Toby is a 23-year-old mechanic who drives a Subaru he bought for $30,000 and spent an additional $20,000 modifying. “It’s an expensive hobby, but there’s always ways to improve your car. I work two jobs to pay for my car,” he laughed. Numbers of this kind are not uncommon amongst these enthusiasts. Most purchase a car for about $10,000 and put anywhere from an additional $10,000 to $80,000 into building and maintaining it.


“The expense is worth it, man,” Toby said earnestly. “You can’t explain the feeling. When you’ve got that G-force pushing against you, everything bad in your life seems okay.” I was skeptical.

“What are you escaping from? What’s so bad?” I asked.

“I’m not sure,” he said. Then he changed the subject. “Let’s get this race on. Why are we wasting time?”

Mr. Mitsubishi and Mr. Mustang were still entangled in their histrionics. Hands flailed, empty threats persisted.

“Is it going to happen?” I asked.

“Maybe, but these races run small. It’s more for the thrill of winning. I mean, the pot will get up to fifty bucks, maybe a few hundred,” Toby said. “If you want to see a real race, catch a money-run.”
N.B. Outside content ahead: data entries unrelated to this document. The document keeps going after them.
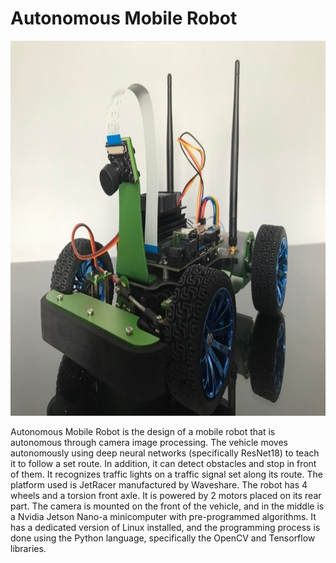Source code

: # Autonomous Mobile Robot

<img src="Images/JetRacer.jpg" width="600" height="600">

Autonomous Mobile Robot is the design of a mobile robot that is autonomous through camera image processing. The vehicle moves autonomously using deep neural networks (specifically ResNet18) to teach it to follow a set route. In addition, it can detect obstacles and stop in front of them. It recognizes traffic lights on a traffic signal set along its route. The platform used is JetRacer manufactured by Waveshare. The robot has 4 wheels and a torsion front axle. It is powered by 2 motors placed on its rear part. The camera is mounted on the front of the vehicle, and in the middle is a Nvidia Jetson Nano-a minicomputer with pre-programmed algorithms. It has a dedicated version of Linux installed, and the programming process is done using the Python language, specifically the OpenCV and Tensorflow libraries.
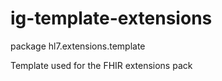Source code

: # ig-template-extensions

package hl7.extensions.template

Template used for the FHIR extensions pack
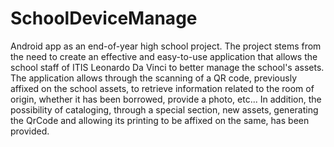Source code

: # SchoolDeviceManage
Android app as an end-of-year high school project.
The project stems from the need to create an effective and easy-to-use application that allows the school staff of ITIS Leonardo Da Vinci to better manage the school's assets.
The application allows through the scanning of a QR code, previously affixed on the school assets, to retrieve information related to the room of origin, whether it has been borrowed, provide a photo, etc... In addition, the possibility of cataloging, through a special section, new assets, generating the QrCode and allowing its printing to be affixed on the same, has been provided.
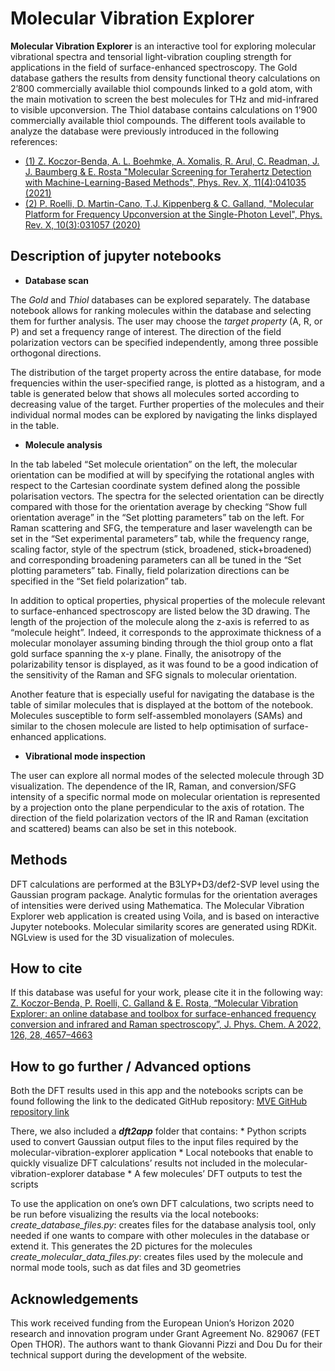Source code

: # Molecular Vibration Explorer

**Molecular Vibration Explorer** is an interactive tool for exploring molecular vibrational spectra and tensorial light-vibration coupling strength for applications in the field of surface-enhanced spectroscopy. The Gold database gathers the results from density functional theory calculations on 2’800 commercially available thiol compounds linked to a gold atom, with the main motivation to screen the best molecules for THz and mid-infrared to visible upconversion. The Thiol database contains calculations on 1’900 commercially available thiol compounds. The different tools available to analyze the database were previously introduced in the following references: 
* [(1) Z. Koczor-Benda, A. L. Boehmke, A. Xomalis, R. Arul, C. Readman, J. J. Baumberg & E. Rosta "Molecular Screening for Terahertz Detection with Machine-Learning-Based Methods", Phys. Rev. X, 11(4):041035 (2021)](https://link.aps.org/doi/10.1103/PhysRevX.11.041035)
* [(2) P. Roelli, D. Martin-Cano, T.J. Kippenberg & C. Galland, "Molecular Platform for Frequency Upconversion at the Single-Photon Level", Phys. Rev. X, 10(3):031057 (2020)](https://link.aps.org/doi/10.1103/PhysRevX.10.031057)


## Description of jupyter notebooks

* **Database scan**

The *Gold* and *Thiol* databases can be explored separately. The database notebook allows for ranking molecules within the database and selecting them for further analysis. The user may choose the *target property* (A, R, or P) and set a frequency range of interest. The direction of the field polarization vectors can be specified independently, among three possible orthogonal directions. 

The distribution of the target property across the entire database, for mode frequencies within the user-specified range, is plotted as a histogram, and a table is generated below that shows all molecules sorted according to decreasing value of the target. Further properties of the molecules and their individual normal modes can be explored by navigating the links displayed in the table.


* **Molecule analysis**

In  the  tab  labeled  “Set molecule orientation” on the left, the molecular orientation can be modified at will by specifying the rotational angles with respect to the Cartesian coordinate system defined along the possible polarisation vectors. The spectra for the selected orientation can be directly compared with those for the orientation average by checking “Show full orientation average” in the “Set plotting parameters” tab on the left. For Raman scattering and SFG, the temperature and laser wavelength can be set in  the “Set experimental parameters” tab, while the frequency range, scaling factor, style of the spectrum (stick, broadened, stick+broadened) and corresponding broadening parameters can all be tuned in the “Set plotting  parameters” tab.  Finally, field polarization directions can be specified in the “Set field polarization” tab. 

In addition to optical properties, physical properties of the molecule relevant to surface-enhanced spectroscopy are listed below the 3D drawing. The length of the projection of the molecule along the z-axis is referred to as “molecule  height”. Indeed, it corresponds to the approximate thickness of a molecular monolayer assuming binding through the thiol group onto a flat gold surface spanning the x-y plane.  Finally, the anisotropy of the polarizability tensor is displayed, as it was found to be a good indication of the sensitivity of the Raman and SFG signals to molecular orientation. 

Another feature that is especially useful for navigating the database is the table of similar molecules that is displayed at the bottom of the notebook. Molecules susceptible to form self-assembled monolayers (SAMs) and similar to the chosen molecule are listed to help optimisation of surface-enhanced applications. 

* **Vibrational mode inspection**

The user can explore all normal modes of the selected molecule through 3D visualization.  The dependence of the IR, Raman, and conversion/SFG intensity of a specific normal mode on molecular orientation is represented by a projection onto the plane perpendicular to  the  axis  of  rotation. The  direction  of  the  field  polarization vectors of the IR and Raman (excitation and scattered) beams can also be set in this notebook.


## Methods

DFT calculations are performed at the B3LYP+D3/def2-SVP level using the Gaussian program package. Analytic formulas for the orientation averages of intensities were derived using Mathematica.
The Molecular Vibration Explorer web application is created using Voila, and is based on interactive Jupyter notebooks.
Molecular similarity scores are generated using RDKit. NGLview is used for the 3D visualization of molecules.


## How to cite

If this database was useful for your work, please cite it in the following way:
[Z. Koczor-Benda, P. Roelli, C. Galland & E. Rosta, “Molecular Vibration Explorer: an online database and toolbox for surface-enhanced frequency conversion and infrared and Raman spectroscopy”, J. Phys. Chem. A 2022, 126, 28, 4657–4663](https://doi.org/10.1021/acs.jpca.2c03700)


## How to go further / Advanced options

Both the DFT results used in this app and the notebooks scripts can be found following the link to the dedicated GitHub repository: 
[MVE GitHub repository link](https://github.com/zskb/molecular-vibration-explorer)

There, we also included a ***dft2app*** folder that contains: 
    * Python scripts used to convert Gaussian output files to the input files required by the molecular-vibration-explorer application 
    * Local notebooks that enable to quickly visualize DFT calculations’ results not included in the molecular-vibration-explorer database 
    * A few molecules’ DFT outputs to test the scripts

To use the application on one’s own DFT calculations, two scripts need to be run before visualizing the results via the local notebooks: 
*create_database_files.py*: creates files for the database analysis tool, only needed if one wants to compare with other molecules in the database or extend it. This generates the 2D pictures for the molecules
*create_molecular_data_files.py*: creates files used by the molecule and normal mode tools, such as dat files and 3D geometries


## Acknowledgements

This work received funding from the European Union’s Horizon 2020 research and innovation program under Grant Agreement No. 829067 (FET Open THOR). The authors want to thank Giovanni Pizzi and Dou Du for their technical support during the development of the website.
Another guy, Bobby, a diesel mechanic who looked no older than 18, offhandedly mentioned that he recently took his motorcycle to 187mph on the LIE. When I asked if he was afraid while driving so fast, he replied quite romantically: “There’s no time to be afraid.”

“But you can kill someone going that fast…”

“We know. But you can’t think like that. If you’re afraid that’s when accidents happen.”

Who were these people? It only takes a blowout or an oil slick at those speeds and someone is dead. But I said nothing, simply marveling at the abandonment, the unadorned youth—so fleeting and pure.

Moments later Toby told me that a couple weeks back his “riding-buddy tore off his arm while dragging his face along the blacktop at 150mph” during a pick-up motorcycle race. His friend died, but Toby was back on the road the next day. I felt my stomach collapse. I told him I was sorry, to which he responded, “What did Paul Walker from the Fast and the Furious say? The guy who just died? ‘If I die driving fast, then I’ll die smiling.’” There was something lonely, existential in his remarks, but I think he was moving too fast to realize it.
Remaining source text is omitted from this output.